BEGIN RECORDS

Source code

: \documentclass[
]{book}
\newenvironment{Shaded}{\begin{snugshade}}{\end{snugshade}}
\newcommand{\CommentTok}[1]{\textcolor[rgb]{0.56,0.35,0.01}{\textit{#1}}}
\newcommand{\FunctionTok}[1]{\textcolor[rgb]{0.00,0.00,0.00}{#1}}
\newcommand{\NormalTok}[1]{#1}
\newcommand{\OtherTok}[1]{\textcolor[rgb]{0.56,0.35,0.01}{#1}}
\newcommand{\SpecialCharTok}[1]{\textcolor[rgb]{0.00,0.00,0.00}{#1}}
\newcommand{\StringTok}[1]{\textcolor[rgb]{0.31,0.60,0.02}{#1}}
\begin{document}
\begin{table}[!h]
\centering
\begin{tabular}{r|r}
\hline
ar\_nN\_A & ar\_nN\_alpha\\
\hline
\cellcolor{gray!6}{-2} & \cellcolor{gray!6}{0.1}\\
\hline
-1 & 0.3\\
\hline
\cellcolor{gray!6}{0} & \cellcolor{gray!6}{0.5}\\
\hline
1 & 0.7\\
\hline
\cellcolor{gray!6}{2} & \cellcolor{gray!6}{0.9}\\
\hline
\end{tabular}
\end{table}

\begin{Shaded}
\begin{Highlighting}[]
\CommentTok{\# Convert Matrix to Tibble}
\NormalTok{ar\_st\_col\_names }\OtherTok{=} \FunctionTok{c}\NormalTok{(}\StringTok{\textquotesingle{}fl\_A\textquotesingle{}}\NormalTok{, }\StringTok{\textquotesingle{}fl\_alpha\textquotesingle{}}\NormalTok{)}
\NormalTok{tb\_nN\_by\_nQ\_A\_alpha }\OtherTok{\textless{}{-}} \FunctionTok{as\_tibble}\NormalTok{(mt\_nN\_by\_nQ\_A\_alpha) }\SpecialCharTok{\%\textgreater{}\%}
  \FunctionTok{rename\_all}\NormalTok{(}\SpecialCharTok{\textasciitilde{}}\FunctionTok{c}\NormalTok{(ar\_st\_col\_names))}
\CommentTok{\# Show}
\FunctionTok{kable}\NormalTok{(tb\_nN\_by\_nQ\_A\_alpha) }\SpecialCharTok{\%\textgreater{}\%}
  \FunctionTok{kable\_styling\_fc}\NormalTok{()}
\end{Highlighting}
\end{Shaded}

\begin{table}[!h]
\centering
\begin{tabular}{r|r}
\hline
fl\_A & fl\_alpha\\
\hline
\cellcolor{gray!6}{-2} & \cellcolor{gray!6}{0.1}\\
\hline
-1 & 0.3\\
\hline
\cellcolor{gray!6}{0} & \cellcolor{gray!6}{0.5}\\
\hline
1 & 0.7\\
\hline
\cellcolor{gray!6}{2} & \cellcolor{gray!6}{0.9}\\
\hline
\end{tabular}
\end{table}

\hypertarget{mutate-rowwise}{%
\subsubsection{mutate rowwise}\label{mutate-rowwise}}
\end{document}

END RECORDS

TASK PROMPT: All entries given above are to be printed again exactly.

TASK RESULT:
Source code

: \documentclass[
]{book}
\newenvironment{Shaded}{\begin{snugshade}}{\end{snugshade}}
\newcommand{\CommentTok}[1]{\textcolor[rgb]{0.56,0.35,0.01}{\textit{#1}}}
\newcommand{\FunctionTok}[1]{\textcolor[rgb]{0.00,0.00,0.00}{#1}}
\newcommand{\NormalTok}[1]{#1}
\newcommand{\OtherTok}[1]{\textcolor[rgb]{0.56,0.35,0.01}{#1}}
\newcommand{\SpecialCharTok}[1]{\textcolor[rgb]{0.00,0.00,0.00}{#1}}
\newcommand{\StringTok}[1]{\textcolor[rgb]{0.31,0.60,0.02}{#1}}
\begin{document}
\begin{table}[!h]
\centering
\begin{tabular}{r|r}
\hline
ar\_nN\_A & ar\_nN\_alpha\\
\hline
\cellcolor{gray!6}{-2} & \cellcolor{gray!6}{0.1}\\
\hline
-1 & 0.3\\
\hline
\cellcolor{gray!6}{0} & \cellcolor{gray!6}{0.5}\\
\hline
1 & 0.7\\
\hline
\cellcolor{gray!6}{2} & \cellcolor{gray!6}{0.9}\\
\hline
\end{tabular}
\end{table}

\begin{Shaded}
\begin{Highlighting}[]
\CommentTok{\# Convert Matrix to Tibble}
\NormalTok{ar\_st\_col\_names }\OtherTok{=} \FunctionTok{c}\NormalTok{(}\StringTok{\textquotesingle{}fl\_A\textquotesingle{}}\NormalTok{, }\StringTok{\textquotesingle{}fl\_alpha\textquotesingle{}}\NormalTok{)}
\NormalTok{tb\_nN\_by\_nQ\_A\_alpha }\OtherTok{\textless{}{-}} \FunctionTok{as\_tibble}\NormalTok{(mt\_nN\_by\_nQ\_A\_alpha) }\SpecialCharTok{\%\textgreater{}\%}
  \FunctionTok{rename\_all}\NormalTok{(}\SpecialCharTok{\textasciitilde{}}\FunctionTok{c}\NormalTok{(ar\_st\_col\_names))}
\CommentTok{\# Show}
\FunctionTok{kable}\NormalTok{(tb\_nN\_by\_nQ\_A\_alpha) }\SpecialCharTok{\%\textgreater{}\%}
  \FunctionTok{kable\_styling\_fc}\NormalTok{()}
\end{Highlighting}
\end{Shaded}

\begin{table}[!h]
\centering
\begin{tabular}{r|r}
\hline
fl\_A & fl\_alpha\\
\hline
\cellcolor{gray!6}{-2} & \cellcolor{gray!6}{0.1}\\
\hline
-1 & 0.3\\
\hline
\cellcolor{gray!6}{0} & \cellcolor{gray!6}{0.5}\\
\hline
1 & 0.7\\
\hline
\cellcolor{gray!6}{2} & \cellcolor{gray!6}{0.9}\\
\hline
\end{tabular}
\end{table}

\hypertarget{mutate-rowwise}{%
\subsubsection{mutate rowwise}\label{mutate-rowwise}}
\end{document}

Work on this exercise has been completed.